The statement read: “Currently, the JN.1, classified as the Variant of Interest (VOI), is now reported in 132 countries, including the United States, India, Australia, the United Kingdom, China, New Zealand, Thailand, Canada, and Singapore, and Nigeria. A VOI is not yet deemed to pose serious risk. The XEC is a subvariant of JN.1 and has been designated as the Variant Under Monitoring (VUM), i.e., being watched for potential concerns and not considered to pose a significant risk, and not yet meeting the criteria for designation as VOI.

“There has been a reported rise in COVID-19 cases linked to the XEC variant, which has been detected so far in 43 countries across different continents: Europe, Asia, North America, and recently in Botswana, Africa. Though the JN.1 has been reported in Nigeria since January 2024, the XEC variant, which is a descendant of the Omicron lineage JN.1, has yet to be detected in Nigeria.”
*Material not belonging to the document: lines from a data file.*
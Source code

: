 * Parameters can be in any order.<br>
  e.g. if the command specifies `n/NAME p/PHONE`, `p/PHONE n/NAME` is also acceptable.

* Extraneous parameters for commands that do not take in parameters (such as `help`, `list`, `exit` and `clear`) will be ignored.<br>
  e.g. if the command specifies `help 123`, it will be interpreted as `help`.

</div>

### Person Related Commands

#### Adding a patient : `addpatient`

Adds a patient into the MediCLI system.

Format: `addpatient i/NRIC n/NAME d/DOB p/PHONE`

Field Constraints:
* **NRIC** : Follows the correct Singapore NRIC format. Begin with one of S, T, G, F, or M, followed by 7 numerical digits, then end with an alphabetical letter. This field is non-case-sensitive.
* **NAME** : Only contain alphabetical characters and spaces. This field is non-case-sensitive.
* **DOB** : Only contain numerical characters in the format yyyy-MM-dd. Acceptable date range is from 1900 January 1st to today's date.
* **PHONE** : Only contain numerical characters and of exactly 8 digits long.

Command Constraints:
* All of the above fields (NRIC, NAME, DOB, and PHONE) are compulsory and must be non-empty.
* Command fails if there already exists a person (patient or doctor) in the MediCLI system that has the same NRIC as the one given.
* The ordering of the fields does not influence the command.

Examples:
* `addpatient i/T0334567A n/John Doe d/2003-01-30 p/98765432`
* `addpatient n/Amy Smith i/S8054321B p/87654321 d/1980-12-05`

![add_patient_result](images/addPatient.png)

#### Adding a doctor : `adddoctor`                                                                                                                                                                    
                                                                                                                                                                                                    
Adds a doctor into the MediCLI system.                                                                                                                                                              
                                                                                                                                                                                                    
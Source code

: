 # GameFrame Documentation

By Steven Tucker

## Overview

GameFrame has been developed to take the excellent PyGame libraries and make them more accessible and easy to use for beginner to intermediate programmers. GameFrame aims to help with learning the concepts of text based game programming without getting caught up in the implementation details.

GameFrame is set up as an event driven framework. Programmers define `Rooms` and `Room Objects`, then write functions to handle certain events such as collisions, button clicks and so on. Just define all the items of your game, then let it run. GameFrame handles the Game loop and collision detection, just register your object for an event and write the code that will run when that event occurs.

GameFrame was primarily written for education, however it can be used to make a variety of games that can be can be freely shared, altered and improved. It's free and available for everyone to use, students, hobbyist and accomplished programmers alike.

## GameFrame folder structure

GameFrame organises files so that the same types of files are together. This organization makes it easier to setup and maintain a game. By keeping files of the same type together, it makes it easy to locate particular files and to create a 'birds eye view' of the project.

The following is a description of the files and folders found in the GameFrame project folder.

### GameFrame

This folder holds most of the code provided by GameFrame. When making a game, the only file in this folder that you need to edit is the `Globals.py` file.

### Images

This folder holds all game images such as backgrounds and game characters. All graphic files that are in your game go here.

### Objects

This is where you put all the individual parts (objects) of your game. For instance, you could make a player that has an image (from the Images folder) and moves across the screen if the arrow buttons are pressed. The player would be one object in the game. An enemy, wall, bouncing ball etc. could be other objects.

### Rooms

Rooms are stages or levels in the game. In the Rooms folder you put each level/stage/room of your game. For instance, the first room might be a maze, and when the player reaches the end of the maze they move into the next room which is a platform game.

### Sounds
According to the NCDC, the JN.1 sub-variants are dominant globally and are the fastest-growing among currently circulating variants of SARS-CoV-2. The XEC subvariant has exhibited higher transmissibility compared to other variants but has not shown evidence of increased severity.

The agency observed that the National COVID-19 Technical Working Group (COVID-19 TWG) continues to monitor and conduct analyses of surveillance data both internationally and across the country to guide public health response activities.

NCDC stated that, in line with its emergency preparedness and response strategy, it has continuously upgraded and is updating strategies and capabilities, including surveillance, detection, stockpiling, and training for a quick and effective response.

The agency urged the public not to panic but pointed out that COVID-19 remains a significant risk, particularly for the elderly, individuals with underlying chronic illnesses, those undergoing cancer treatment, organ transplant recipients, and individuals with suppressed immune systems.

It advised Nigerians to continue to adhere to the basic public health safety measures and simple precautions such as maintaining good personal hygiene by washing hands regularly with soap and running water, especially after blowing the nose, coughing, or sneezing, among others.

Other safety measures include covering your mouth and nose with a tissue when coughing or sneezing, or into a bent elbow, using an alcohol-based hand sanitiser containing at least 60% alcohol if soap and water are not available, wearing masks if they have flu-like symptoms such as coughing or sneezing, or if you are at risk of severe disease, and using a mask in crowded and high-risk situations.

NCDC noted that state governments play a critical role in ensuring the public health infrastructure is responsive and resilient and urged them to support public health systems in the state, including laboratories and healthcare facilities, with resources to improve surveillance and diagnostic capabilities, while ensuring the existing treatment centres are in ready condition.